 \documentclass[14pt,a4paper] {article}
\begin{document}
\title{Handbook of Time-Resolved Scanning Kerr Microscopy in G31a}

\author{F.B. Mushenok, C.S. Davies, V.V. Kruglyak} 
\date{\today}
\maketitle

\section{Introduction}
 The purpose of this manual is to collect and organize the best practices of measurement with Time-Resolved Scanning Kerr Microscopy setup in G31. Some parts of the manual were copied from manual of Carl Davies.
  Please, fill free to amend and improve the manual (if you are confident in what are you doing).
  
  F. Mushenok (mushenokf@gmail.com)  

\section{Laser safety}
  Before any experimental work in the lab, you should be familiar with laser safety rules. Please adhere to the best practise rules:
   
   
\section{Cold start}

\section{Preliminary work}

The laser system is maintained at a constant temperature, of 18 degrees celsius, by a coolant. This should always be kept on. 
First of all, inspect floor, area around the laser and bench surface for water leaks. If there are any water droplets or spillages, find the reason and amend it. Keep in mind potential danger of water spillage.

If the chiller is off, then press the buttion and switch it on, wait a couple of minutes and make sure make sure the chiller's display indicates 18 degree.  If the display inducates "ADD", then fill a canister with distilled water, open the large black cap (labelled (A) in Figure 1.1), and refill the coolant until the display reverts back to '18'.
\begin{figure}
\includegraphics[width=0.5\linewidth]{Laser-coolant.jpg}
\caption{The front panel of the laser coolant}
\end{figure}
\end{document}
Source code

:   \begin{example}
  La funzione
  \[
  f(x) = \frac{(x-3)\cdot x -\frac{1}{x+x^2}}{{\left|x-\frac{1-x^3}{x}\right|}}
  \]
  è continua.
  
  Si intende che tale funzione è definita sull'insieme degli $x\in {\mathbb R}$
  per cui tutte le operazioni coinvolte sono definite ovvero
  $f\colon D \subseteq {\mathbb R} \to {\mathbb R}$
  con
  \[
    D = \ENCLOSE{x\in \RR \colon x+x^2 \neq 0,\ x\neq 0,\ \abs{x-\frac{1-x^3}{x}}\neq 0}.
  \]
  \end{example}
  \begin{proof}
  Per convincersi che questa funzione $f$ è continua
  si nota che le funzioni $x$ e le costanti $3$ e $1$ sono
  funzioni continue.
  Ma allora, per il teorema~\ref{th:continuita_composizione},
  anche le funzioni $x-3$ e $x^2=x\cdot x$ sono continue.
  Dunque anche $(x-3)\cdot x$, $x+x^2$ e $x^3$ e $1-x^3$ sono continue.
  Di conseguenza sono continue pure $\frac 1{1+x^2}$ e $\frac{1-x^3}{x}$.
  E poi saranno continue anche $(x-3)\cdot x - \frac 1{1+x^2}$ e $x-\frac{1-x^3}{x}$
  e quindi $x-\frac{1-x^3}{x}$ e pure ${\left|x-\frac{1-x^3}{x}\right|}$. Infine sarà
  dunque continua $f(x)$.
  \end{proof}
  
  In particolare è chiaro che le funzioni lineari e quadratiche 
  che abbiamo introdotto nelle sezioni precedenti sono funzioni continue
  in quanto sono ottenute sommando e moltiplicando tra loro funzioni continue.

=====

• WHAT TO PRODUCE: Looking at the data above, write out exactly the lines that start at the one containing "C.S. Davies, V.V." and end at the one containing "The laser system"; include both and nothing beyond.

• REPLY TO THE TASK:
\author{F.B. Mushenok, C.S. Davies, V.V. Kruglyak} 
\date{\today}
\maketitle

\section{Introduction}
 The purpose of this manual is to collect and organize the best practices of measurement with Time-Resolved Scanning Kerr Microscopy setup in G31. Some parts of the manual were copied from manual of Carl Davies.
  Please, fill free to amend and improve the manual (if you are confident in what are you doing).
  
  F. Mushenok (mushenokf@gmail.com)  

\section{Laser safety}
  Before any experimental work in the lab, you should be familiar with laser safety rules. Please adhere to the best practise rules:
   
   
\section{Cold start}

\section{Preliminary work}

The laser system is maintained at a constant temperature, of 18 degrees celsius, by a coolant. This should always be kept on. 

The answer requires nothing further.